Salonda masanın etrafına toplanmıştık. En başta Berkin, onun solunda ben, sağında Öznur, Öznur'un solunda ise Safa vardı. Yapacaklarımızı konuşmak için toplanmıştık. Dördümüz birlikte yapacaktık. Başka kimse yoktu yanımızda. Ne korumalar, ne annem ve babam, ne de başka birisi. Hiç kimse yoktu. Sadece dördümüz yan yanaydık.

"İlk öncelikle tekrar babamın yanına gideceğim. Onun herkesten sakladığı bir kutusu var. Şifreli bir kutuydu. Korumalardan bir kaçını Rusya'ya yolladım." Bana baktı. "Sana annelik yapan o kadın, yani Lane bize şifreyi bilmediğini ama şifrenin tarih ile alakalı olduğunu söyledi." Başımı salladım. O kadın kalbimde kanayan bir yaraydı. Annemdi. Üvey annem olsaydı bile, anne gibiydi. Bir kadın anne olmadan nasıl öyle güzel annelik yapabilirdi bilemiyordum.

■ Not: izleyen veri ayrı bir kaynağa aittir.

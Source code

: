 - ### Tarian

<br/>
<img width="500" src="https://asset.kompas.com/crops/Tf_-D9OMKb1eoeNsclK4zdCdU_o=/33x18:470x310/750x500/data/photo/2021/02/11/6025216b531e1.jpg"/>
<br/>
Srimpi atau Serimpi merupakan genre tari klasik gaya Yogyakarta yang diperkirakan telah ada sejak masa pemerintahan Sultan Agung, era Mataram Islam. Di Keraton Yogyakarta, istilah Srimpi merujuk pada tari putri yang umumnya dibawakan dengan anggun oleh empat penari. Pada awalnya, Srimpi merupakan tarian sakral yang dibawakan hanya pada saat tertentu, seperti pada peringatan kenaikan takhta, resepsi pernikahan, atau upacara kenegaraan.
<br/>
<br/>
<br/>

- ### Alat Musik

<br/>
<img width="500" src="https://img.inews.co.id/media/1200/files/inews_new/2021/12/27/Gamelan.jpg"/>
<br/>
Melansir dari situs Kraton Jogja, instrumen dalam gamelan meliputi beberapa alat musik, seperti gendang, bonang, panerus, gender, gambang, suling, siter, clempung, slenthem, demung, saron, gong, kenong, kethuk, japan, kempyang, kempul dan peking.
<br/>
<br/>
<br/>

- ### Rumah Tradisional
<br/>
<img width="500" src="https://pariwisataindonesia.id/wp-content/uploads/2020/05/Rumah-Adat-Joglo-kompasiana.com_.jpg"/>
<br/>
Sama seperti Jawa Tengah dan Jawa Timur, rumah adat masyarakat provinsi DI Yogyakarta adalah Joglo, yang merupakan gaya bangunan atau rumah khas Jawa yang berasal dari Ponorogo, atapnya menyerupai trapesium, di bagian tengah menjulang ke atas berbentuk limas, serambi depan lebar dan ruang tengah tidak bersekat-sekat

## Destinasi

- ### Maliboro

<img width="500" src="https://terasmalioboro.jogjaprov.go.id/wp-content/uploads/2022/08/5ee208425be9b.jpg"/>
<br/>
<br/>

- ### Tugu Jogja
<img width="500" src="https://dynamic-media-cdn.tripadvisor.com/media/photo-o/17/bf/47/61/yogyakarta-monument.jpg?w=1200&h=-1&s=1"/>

"Üzülme, güzelim. Bir gün yeniden gelecek buraya. Kendi işi bittiğinde gelecek." dedi Berkin. Üzüntümü anlaması gülümsememe sebep oldu. Başımı salladım. Devam etti.

"Şifreyi bulduk." dedi Berkin. Öznur ve Safa heyecanla Berkin'e baktı. "İki gün şifreyi bulmak ile uğraşmışlar. En sonunda 04072002 şifresini deneyince açılmış kutu.  O gün neler olduğunu araştırmışlar, çok zor bulunmuş ama o gün annemin gerçek ölüm tarihi. Benim gözlerimin önünde ölmesinden yaklaşık iki ay sonrası. Annem o tarihte ölmemiş. Benim gözlerimin önünde son nefesini vermemiş. Annem son kez gülümsememiş, annem sadece bana son kez gülümsemişti. Bu ölüm tarihini babam neden şifresi olarak kullandı orasını bilmiyorum." Herkes şaşkınlıkla Berkin'e bakıyordu. Onun elini tutarak destek olmaya çalıştım. Annesi konusunda çok hassastı. Biliyordum. Öznur ve Safa ise şaşkınlıkla birbirlerine bakıyorlardı.

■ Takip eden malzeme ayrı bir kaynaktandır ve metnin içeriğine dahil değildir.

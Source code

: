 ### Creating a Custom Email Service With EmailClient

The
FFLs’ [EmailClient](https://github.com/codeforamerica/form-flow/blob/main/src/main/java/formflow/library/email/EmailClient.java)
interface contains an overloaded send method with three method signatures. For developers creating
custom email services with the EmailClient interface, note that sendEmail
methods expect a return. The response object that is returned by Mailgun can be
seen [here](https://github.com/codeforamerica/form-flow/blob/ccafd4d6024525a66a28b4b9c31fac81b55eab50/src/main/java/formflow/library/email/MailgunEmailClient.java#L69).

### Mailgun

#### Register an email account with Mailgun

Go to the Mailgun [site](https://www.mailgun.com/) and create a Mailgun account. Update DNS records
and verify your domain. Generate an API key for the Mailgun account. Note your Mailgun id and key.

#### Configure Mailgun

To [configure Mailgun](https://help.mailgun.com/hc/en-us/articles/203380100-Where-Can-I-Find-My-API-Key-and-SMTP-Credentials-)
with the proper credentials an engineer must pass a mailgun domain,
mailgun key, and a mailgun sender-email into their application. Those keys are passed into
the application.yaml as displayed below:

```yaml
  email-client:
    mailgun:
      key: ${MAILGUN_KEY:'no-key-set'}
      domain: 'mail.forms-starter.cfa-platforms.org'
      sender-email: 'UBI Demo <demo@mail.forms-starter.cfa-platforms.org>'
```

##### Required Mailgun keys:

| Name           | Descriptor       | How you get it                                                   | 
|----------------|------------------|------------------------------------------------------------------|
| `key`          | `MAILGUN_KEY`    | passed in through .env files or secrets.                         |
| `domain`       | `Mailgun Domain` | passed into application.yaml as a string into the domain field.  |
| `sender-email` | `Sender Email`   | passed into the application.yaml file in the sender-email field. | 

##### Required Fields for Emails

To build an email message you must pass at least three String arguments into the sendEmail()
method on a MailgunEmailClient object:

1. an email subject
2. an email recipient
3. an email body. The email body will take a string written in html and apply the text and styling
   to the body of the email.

"Ne demek annen iki ay sonra öldü? Adamları ne zaman Rusya'ya gönderdin? Bu kadar şey hangi ara oldu?" diye sordu Öznur.

"Babamın eşinden öğrendiklerimden sonra adamları yolladım. Şimdiye kadar sadece bu kadar bilgi biliyoruz. Daha fazlasını bilmek için babamı tehdit edeceğiz. Babam için tek tehdit o kapalı kutuydu." dediğinde kaşlarımı çattım.

"Kutunun içinde bu kadar önemli ne var?" diye sordum. Berkin yutkundu.

"Annemin fotoğrafı, kum saati ve babamın cinayet dosyaları. Babam Türkiye'de aranan birisiymiş. Davası rafa kaldırılmış ama bir süre Türkiye'de aranmış. Sonra bırakmışlar davayı, babamı araştırmayı yani. Yıllar sonra babam gidip Rusya'da kalınca rus vatandaşı olmuş. Geri dönmemiş uzun süre. Ben getirdiğimde yıllar sonra Türkiye'ye adım atmış." dediğinde hepimizin ağzı neredeyse bir karış açıldı.